Design a 5th-order Chebyshev Type I filter with the same edge frequency and 3 dB of passband ripple. Compute its frequency response.

[z1,p1,k1] = cheby1(n,3,2*pi*f,'s');
[b1,a1] = zp2tf(z1,p1,k1);
[h1,w1] = freqs(b1,a1,4096);

Design a 5th-order Chebyshev Type II filter with the same edge frequency and 30 dB of stopband attenuation. Compute its frequency response.

[z2,p2,k2] = cheby2(n,30,2*pi*f,'s');
[b2,a2] = zp2tf(z2,p2,k2);
[h2,w2] = freqs(b2,a2,4096);

Design a 5th-order elliptic filter with the same edge frequency, 3 dB of passband ripple, and 30 dB of stopband attenuation. Compute its frequency response.

[ze,pe,ke] = ellip(n,3,30,2*pi*f,'s');
[be,ae] = zp2tf(ze,pe,ke);
[he,we] = freqs(be,ae,4096);

Plot the attenuation in decibels. Express the frequency in gigahertz. Compare the filters.

plot(wb/(2e9*pi),mag2db(abs(hb)))
hold on
plot(w1/(2e9*pi),mag2db(abs(h1)))
plot(w2/(2e9*pi),mag2db(abs(h2)))
plot(we/(2e9*pi),mag2db(abs(he)))
axis([0 4 -40 5])
grid
xlabel('Frequency (GHz)')
ylabel('Attenuation (dB)')
legend('butter','cheby1','cheby2','ellip')

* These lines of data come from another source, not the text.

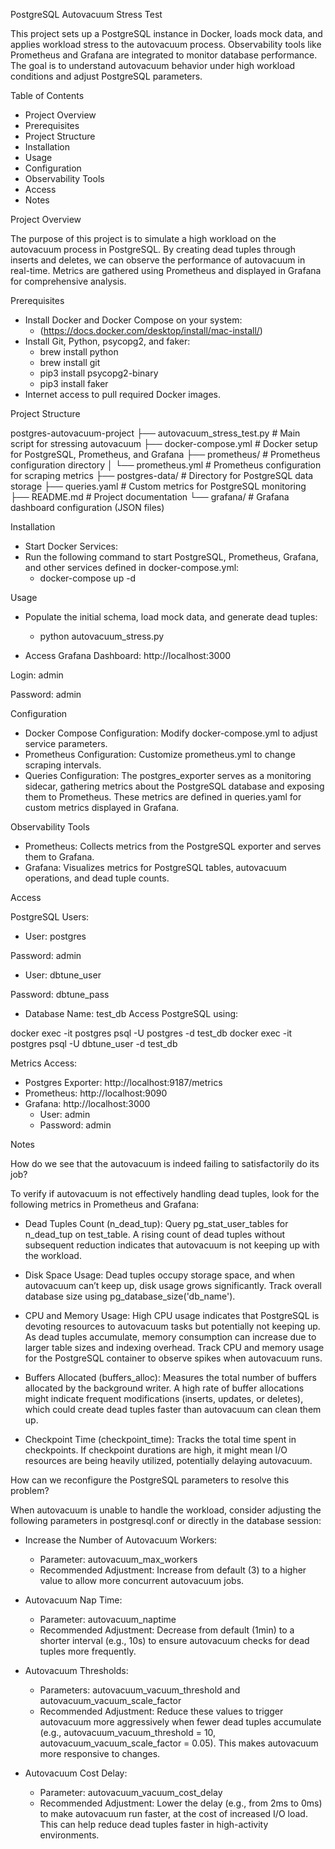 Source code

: PostgreSQL Autovacuum Stress Test

This project sets up a PostgreSQL instance in Docker, loads mock data, and applies workload stress to the autovacuum process. Observability tools like Prometheus and Grafana are integrated to monitor database performance. The goal is to understand autovacuum behavior under high workload conditions and adjust PostgreSQL parameters.

Table of Contents

* Project Overview
* Prerequisites
* Project Structure
* Installation
* Usage
* Configuration
* Observability Tools
* Access
* Notes

Project Overview


The purpose of this project is to simulate a high workload on the autovacuum process in PostgreSQL. By creating dead tuples through inserts and deletes, we can observe the performance of autovacuum in real-time. Metrics are gathered using Prometheus and displayed in Grafana for comprehensive analysis.

Prerequisites
* Install Docker and Docker Compose on your system:
  * (https://docs.docker.com/desktop/install/mac-install/)
* Install Git, Python, psycopg2, and faker:
  * brew install python
  * brew install git
  * pip3 install psycopg2-binary
  * pip3 install faker
* Internet access to pull required Docker images.

Project Structure

postgres-autovacuum-project
├── autovacuum_stress_test.py       # Main script for stressing autovacuum
├── docker-compose.yml               # Docker setup for PostgreSQL, Prometheus, and Grafana
├── prometheus/                      # Prometheus configuration directory
│   └── prometheus.yml               # Prometheus configuration for scraping metrics
├── postgres-data/                   # Directory for PostgreSQL data storage
├── queries.yaml                     # Custom metrics for PostgreSQL monitoring
├── README.md                        # Project documentation
└── grafana/                         # Grafana dashboard configuration (JSON files)



Installation

* Start Docker Services: 
 * Run the following command to start PostgreSQL, Prometheus, Grafana, and other services defined in docker-compose.yml:
   * docker-compose up -d

Usage

* Populate the initial schema, load mock data, and generate dead tuples:
  * python autovacuum_stress.py

* Access Grafana Dashboard:
http://localhost:3000

Login: admin

Password: admin

Configuration
* Docker Compose Configuration: Modify docker-compose.yml to adjust service parameters.
* Prometheus Configuration: Customize prometheus.yml to change scraping intervals.
* Queries Configuration: The postgres_exporter serves as a monitoring sidecar, gathering metrics about the PostgreSQL database and exposing them to Prometheus. These metrics are defined in queries.yaml for custom metrics displayed in Grafana.


Observability Tools

* Prometheus: Collects metrics from the PostgreSQL exporter and serves them to Grafana.
* Grafana: Visualizes metrics for PostgreSQL tables, autovacuum operations, and dead tuple counts.


Access

PostgreSQL Users:

* User: postgres

Password: admin
* User: dbtune_user

Password: dbtune_pass
* Database Name: test_db
Access PostgreSQL using:

docker exec -it postgres psql -U postgres -d test_db
docker exec -it postgres psql -U dbtune_user -d test_db

Metrics Access:
* Postgres Exporter: http://localhost:9187/metrics
* Prometheus: http://localhost:9090
* Grafana: http://localhost:3000
  * User: admin
  * Password: admin

Notes

How do we see that the autovacuum is indeed failing to satisfactorily do its job?

To verify if autovacuum is not effectively handling dead tuples, look for the following metrics in Prometheus and Grafana:

* Dead Tuples Count (n_dead_tup):
Query pg_stat_user_tables for n_dead_tup on test_table. A rising count of dead tuples without subsequent reduction indicates that autovacuum is not keeping up with the workload.

* Disk Space Usage:
Dead tuples occupy storage space, and when autovacuum can’t keep up, disk usage grows significantly. Track overall database size using pg_database_size('db_name').

* CPU and Memory Usage:
High CPU usage indicates that PostgreSQL is devoting resources to autovacuum tasks but potentially not keeping up. As dead tuples accumulate, memory consumption can increase due to larger table sizes and indexing overhead. Track CPU and memory usage for the PostgreSQL container to observe spikes when autovacuum runs.

* Buffers Allocated (buffers_alloc):
Measures the total number of buffers allocated by the background writer. A high rate of buffer allocations might indicate frequent modifications (inserts, updates, or deletes), which could create dead tuples faster than autovacuum can clean them up.

* Checkpoint Time (checkpoint_time):
Tracks the total time spent in checkpoints. If checkpoint durations are high, it might mean I/O resources are being heavily utilized, potentially delaying autovacuum.

How can we reconfigure the PostgreSQL parameters to resolve this problem?

When autovacuum is unable to handle the workload, consider adjusting the following parameters in postgresql.conf or directly in the database session:

* Increase the Number of Autovacuum Workers:
  * Parameter: autovacuum_max_workers
  * Recommended Adjustment: Increase from default (3) to a higher value to allow more concurrent autovacuum jobs. 

* Autovacuum Nap Time:
  * Parameter: autovacuum_naptime
  * Recommended Adjustment: Decrease from default (1min) to a shorter interval (e.g., 10s) to ensure autovacuum checks for dead tuples more frequently.

* Autovacuum Thresholds:
  * Parameters: autovacuum_vacuum_threshold and autovacuum_vacuum_scale_factor
  * Recommended Adjustment: Reduce these values to trigger autovacuum more aggressively when fewer dead tuples accumulate (e.g., autovacuum_vacuum_threshold = 10, autovacuum_vacuum_scale_factor = 0.05). This makes autovacuum more responsive to changes.

* Autovacuum Cost Delay:
  * Parameter: autovacuum_vacuum_cost_delay
  * Recommended Adjustment: Lower the delay (e.g., from 2ms to 0ms) to make autovacuum run faster, at the cost of increased I/O load. This can help reduce dead tuples faster in high-activity environments.
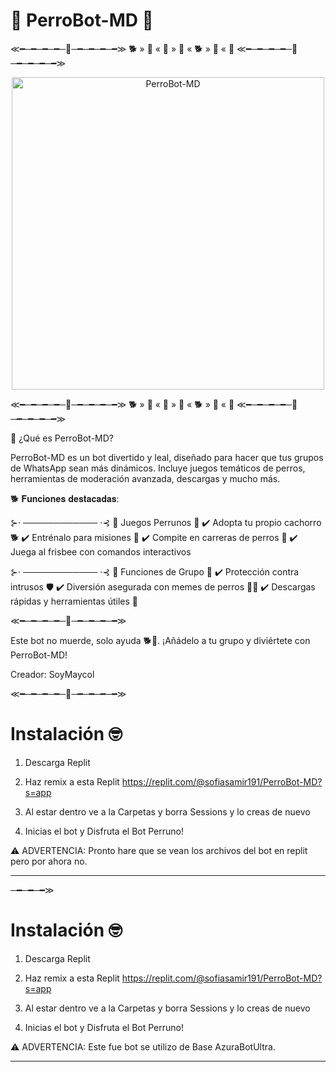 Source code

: # 🐶 PerroBot-MD 🐶

≪━─━─━─━─🐾─━─━─━─━≫
🐕 » 🦴 « 🐩 » 🐶 « 🐕 » 🦴 « 🐩
≪━─━─━─━─🐾─━─━─━─━≫

<p align="center">
  <img src="https://i.postimg.cc/FHyQjzY4/4-sin-t-tulo-20250331223051.png" alt="PerroBot-MD" width="500"/>
</p>

≪━─━─━─━─🐾─━─━─━─━≫
🐕 » 🦴 « 🐩 » 🐶 « 🐕 » 🦴 « 🐩
≪━─━─━─━─🐾─━─━─━─━≫

🐾 ¿Qué es PerroBot-MD?

PerroBot-MD es un bot divertido y leal, diseñado para hacer que tus grupos de WhatsApp sean más dinámicos.
Incluye juegos temáticos de perros, herramientas de moderación avanzada, descargas y mucho más.

🐕 𝐅𝐮𝐧𝐜𝐢𝐨𝐧𝐞𝐬 𝐝𝐞𝐬𝐭𝐚𝐜𝐚𝐝𝐚𝐬:

⊱⋅ ──────────── ⋅⊰
🎾 Juegos Perrunos 🦴
✔️ Adopta tu propio cachorro 🐕
✔️ Entrénalo para misiones 🎯
✔️ Compite en carreras de perros 🏁
✔️ Juega al frisbee con comandos interactivos

⊱⋅ ──────────── ⋅⊰
🐾 Funciones de Grupo 🏡
✔️ Protección contra intrusos 🛡️
✔️ Diversión asegurada con memes de perros 🐶😂
✔️ Descargas rápidas y herramientas útiles 📲

≪━─━─━─━─🐾─━─━─━─━≫

Este bot no muerde, solo ayuda 🐕💙. ¡Añádelo a tu grupo y diviértete con PerroBot-MD!

Creador: SoyMaycol

≪━─━─━─━─🐾─━─━─━─━≫

# Instalación 🤓

1. Descarga Replit

2. Haz remix a esta Replit
https://replit.com/@sofiasamir191/PerroBot-MD?s=app

3. Al estar dentro ve a la Carpetas y borra Sessions y lo creas de nuevo

4. Inicias el bot y Disfruta el Bot Perruno!

⚠️ ADVERTENCIA: Pronto hare que se vean los archivos del bot en replit pero por ahora no.

---
─━─━─━≫

# Instalación 🤓

1. Descarga Replit

2. Haz remix a esta Replit
https://replit.com/@sofiasamir191/PerroBot-MD?s=app

3. Al estar dentro ve a la Carpetas y borra Sessions y lo creas de nuevo

4. Inicias el bot y Disfruta el Bot Perruno!

⚠️ ADVERTENCIA: Este fue bot se utilizo de Base AzuraBotUltra.

---
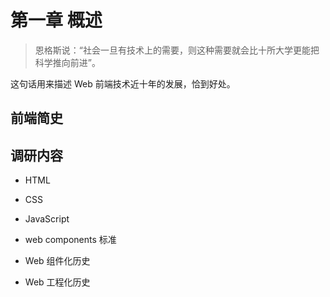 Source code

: # 第一章 概述

> 恩格斯说：“社会一旦有技术上的需要，则这种需要就会比十所大学更能把科学推向前进”。

这句话用来描述 Web 前端技术近十年的发展，恰到好处。

## 前端简史


## 调研内容

+ HTML
+ CSS
+ JavaScript


+ web components 标准
+ Web 组件化历史
+ Web 工程化历史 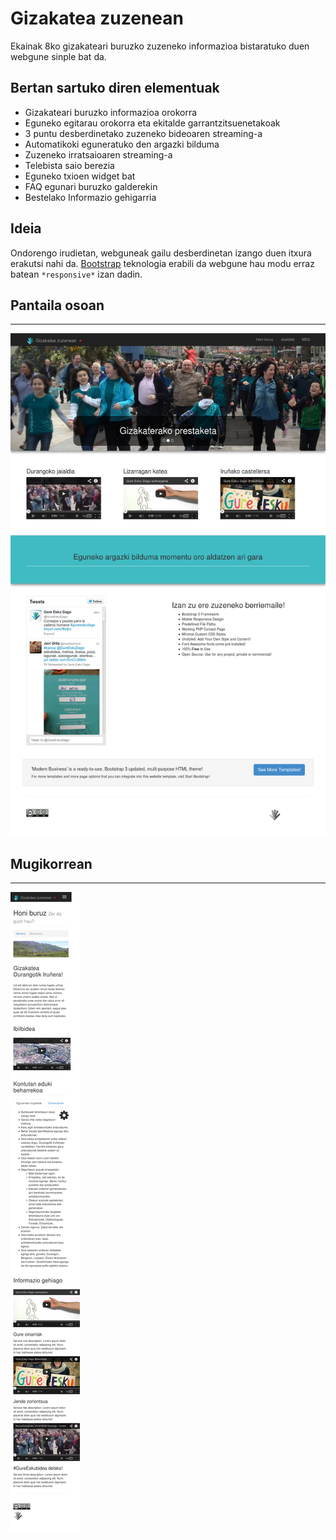 Gizakatea zuzenean
==================

Ekainak 8ko gizakateari buruzko zuzeneko informazioa bistaratuko duen webgune sinple bat da.

Bertan sartuko diren elementuak
-------------------------------

- Gizakateari buruzko informazioa orokorra
- Eguneko egitarau orokorra eta ekitalde garrantzitsuenetakoak
- 3 puntu desberdinetako zuzeneko bideoaren streaming-a
- Automatikoki eguneratuko den argazki bilduma
- Zuzeneko irratsaioaren streaming-a
- Telebista saio berezia
- Eguneko txioen widget bat
- FAQ egunari buruzko galderekin
- Bestelako Informazio gehigarria

Ideia
-----

Ondorengo irudietan, webguneak gailu desberdinetan izango duen itxura erakutsi nahi da. [Bootstrap](http://getbootstrap.com/2.3.2/ "Bootstrap") teknologia erabili da webgune hau modu erraz batean `*responsive*` izan dadin.

Pantaila osoan
--------------
--------------

![Azaleko irudia](img/index.png "Azaleko irudia")

Mugikorrean
-----------
-----------

![Mugikorreko bertsioa](img/mugikorra.png "Mugikorreko bertsioa")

The Butterworth and Chebyshev Type II filters have flat passbands and wide transition bands. The Chebyshev Type I and elliptic filters roll off faster but have passband ripple. The frequency input to the Chebyshev Type II design function sets the beginning of the stopband rather than the end of the passband.